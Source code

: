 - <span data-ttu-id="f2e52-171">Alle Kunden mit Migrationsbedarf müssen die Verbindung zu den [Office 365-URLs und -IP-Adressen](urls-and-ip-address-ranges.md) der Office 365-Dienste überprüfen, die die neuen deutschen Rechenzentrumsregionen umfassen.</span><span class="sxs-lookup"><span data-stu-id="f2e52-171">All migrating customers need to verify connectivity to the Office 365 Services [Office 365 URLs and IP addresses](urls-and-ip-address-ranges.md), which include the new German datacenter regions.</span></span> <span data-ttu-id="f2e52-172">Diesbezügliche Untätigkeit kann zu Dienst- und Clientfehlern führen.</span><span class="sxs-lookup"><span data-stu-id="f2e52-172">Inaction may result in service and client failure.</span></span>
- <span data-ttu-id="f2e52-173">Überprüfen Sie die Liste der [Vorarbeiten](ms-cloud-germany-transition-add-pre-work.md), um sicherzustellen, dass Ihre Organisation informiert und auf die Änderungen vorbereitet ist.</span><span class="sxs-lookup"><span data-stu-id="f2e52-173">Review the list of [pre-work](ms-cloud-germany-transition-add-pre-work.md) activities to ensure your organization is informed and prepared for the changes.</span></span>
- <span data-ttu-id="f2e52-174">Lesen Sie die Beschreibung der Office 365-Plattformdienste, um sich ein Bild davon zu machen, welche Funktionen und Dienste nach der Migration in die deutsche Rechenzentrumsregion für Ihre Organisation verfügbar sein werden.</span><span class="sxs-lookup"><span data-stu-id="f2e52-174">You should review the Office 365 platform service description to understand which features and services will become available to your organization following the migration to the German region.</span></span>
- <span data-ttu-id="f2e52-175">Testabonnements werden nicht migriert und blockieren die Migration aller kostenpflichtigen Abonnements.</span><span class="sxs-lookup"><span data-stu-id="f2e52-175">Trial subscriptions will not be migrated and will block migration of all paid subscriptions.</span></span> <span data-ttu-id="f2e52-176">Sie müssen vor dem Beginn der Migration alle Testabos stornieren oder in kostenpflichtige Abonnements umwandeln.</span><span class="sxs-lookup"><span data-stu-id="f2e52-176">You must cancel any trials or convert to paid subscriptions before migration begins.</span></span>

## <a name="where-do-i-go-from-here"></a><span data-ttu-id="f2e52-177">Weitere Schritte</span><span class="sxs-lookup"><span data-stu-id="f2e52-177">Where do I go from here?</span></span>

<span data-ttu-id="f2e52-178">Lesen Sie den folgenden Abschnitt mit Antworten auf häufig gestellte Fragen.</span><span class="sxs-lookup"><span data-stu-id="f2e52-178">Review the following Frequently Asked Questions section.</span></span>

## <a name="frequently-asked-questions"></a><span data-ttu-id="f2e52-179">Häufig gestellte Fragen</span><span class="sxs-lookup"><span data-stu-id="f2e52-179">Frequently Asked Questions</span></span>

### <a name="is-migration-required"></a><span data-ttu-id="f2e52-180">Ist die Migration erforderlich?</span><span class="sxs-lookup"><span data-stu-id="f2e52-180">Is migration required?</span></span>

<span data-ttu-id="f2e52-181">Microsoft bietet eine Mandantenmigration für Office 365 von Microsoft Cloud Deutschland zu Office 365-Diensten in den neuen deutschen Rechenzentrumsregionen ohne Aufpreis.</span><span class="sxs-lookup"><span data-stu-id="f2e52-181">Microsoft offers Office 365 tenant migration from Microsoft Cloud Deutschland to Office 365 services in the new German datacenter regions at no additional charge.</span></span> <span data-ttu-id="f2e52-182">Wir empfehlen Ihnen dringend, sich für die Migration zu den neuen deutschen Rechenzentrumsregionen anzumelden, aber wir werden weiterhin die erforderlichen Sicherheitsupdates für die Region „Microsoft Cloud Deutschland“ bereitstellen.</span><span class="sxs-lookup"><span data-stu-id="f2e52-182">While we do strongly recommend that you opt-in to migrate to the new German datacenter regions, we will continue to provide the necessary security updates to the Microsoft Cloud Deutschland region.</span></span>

- - - - -

TASK PROMPT
An exact copy of the listing is the goal. Transcribe it in full.

SOLUTION TO THIS TASK
Source code

: - <span data-ttu-id="f2e52-171">Alle Kunden mit Migrationsbedarf müssen die Verbindung zu den [Office 365-URLs und -IP-Adressen](urls-and-ip-address-ranges.md) der Office 365-Dienste überprüfen, die die neuen deutschen Rechenzentrumsregionen umfassen.</span><span class="sxs-lookup"><span data-stu-id="f2e52-171">All migrating customers need to verify connectivity to the Office 365 Services [Office 365 URLs and IP addresses](urls-and-ip-address-ranges.md), which include the new German datacenter regions.</span></span> <span data-ttu-id="f2e52-172">Diesbezügliche Untätigkeit kann zu Dienst- und Clientfehlern führen.</span><span class="sxs-lookup"><span data-stu-id="f2e52-172">Inaction may result in service and client failure.</span></span>
- <span data-ttu-id="f2e52-173">Überprüfen Sie die Liste der [Vorarbeiten](ms-cloud-germany-transition-add-pre-work.md), um sicherzustellen, dass Ihre Organisation informiert und auf die Änderungen vorbereitet ist.</span><span class="sxs-lookup"><span data-stu-id="f2e52-173">Review the list of [pre-work](ms-cloud-germany-transition-add-pre-work.md) activities to ensure your organization is informed and prepared for the changes.</span></span>
- <span data-ttu-id="f2e52-174">Lesen Sie die Beschreibung der Office 365-Plattformdienste, um sich ein Bild davon zu machen, welche Funktionen und Dienste nach der Migration in die deutsche Rechenzentrumsregion für Ihre Organisation verfügbar sein werden.</span><span class="sxs-lookup"><span data-stu-id="f2e52-174">You should review the Office 365 platform service description to understand which features and services will become available to your organization following the migration to the German region.</span></span>
- <span data-ttu-id="f2e52-175">Testabonnements werden nicht migriert und blockieren die Migration aller kostenpflichtigen Abonnements.</span><span class="sxs-lookup"><span data-stu-id="f2e52-175">Trial subscriptions will not be migrated and will block migration of all paid subscriptions.</span></span> <span data-ttu-id="f2e52-176">Sie müssen vor dem Beginn der Migration alle Testabos stornieren oder in kostenpflichtige Abonnements umwandeln.</span><span class="sxs-lookup"><span data-stu-id="f2e52-176">You must cancel any trials or convert to paid subscriptions before migration begins.</span></span>

## <a name="where-do-i-go-from-here"></a><span data-ttu-id="f2e52-177">Weitere Schritte</span><span class="sxs-lookup"><span data-stu-id="f2e52-177">Where do I go from here?</span></span>

<span data-ttu-id="f2e52-178">Lesen Sie den folgenden Abschnitt mit Antworten auf häufig gestellte Fragen.</span><span class="sxs-lookup"><span data-stu-id="f2e52-178">Review the following Frequently Asked Questions section.</span></span>

## <a name="frequently-asked-questions"></a><span data-ttu-id="f2e52-179">Häufig gestellte Fragen</span><span class="sxs-lookup"><span data-stu-id="f2e52-179">Frequently Asked Questions</span></span>

### <a name="is-migration-required"></a><span data-ttu-id="f2e52-180">Ist die Migration erforderlich?</span><span class="sxs-lookup"><span data-stu-id="f2e52-180">Is migration required?</span></span>

<span data-ttu-id="f2e52-181">Microsoft bietet eine Mandantenmigration für Office 365 von Microsoft Cloud Deutschland zu Office 365-Diensten in den neuen deutschen Rechenzentrumsregionen ohne Aufpreis.</span><span class="sxs-lookup"><span data-stu-id="f2e52-181">Microsoft offers Office 365 tenant migration from Microsoft Cloud Deutschland to Office 365 services in the new German datacenter regions at no additional charge.</span></span> <span data-ttu-id="f2e52-182">Wir empfehlen Ihnen dringend, sich für die Migration zu den neuen deutschen Rechenzentrumsregionen anzumelden, aber wir werden weiterhin die erforderlichen Sicherheitsupdates für die Region „Microsoft Cloud Deutschland“ bereitstellen.</span><span class="sxs-lookup"><span data-stu-id="f2e52-182">While we do strongly recommend that you opt-in to migrate to the new German datacenter regions, we will continue to provide the necessary security updates to the Microsoft Cloud Deutschland region.</span></span>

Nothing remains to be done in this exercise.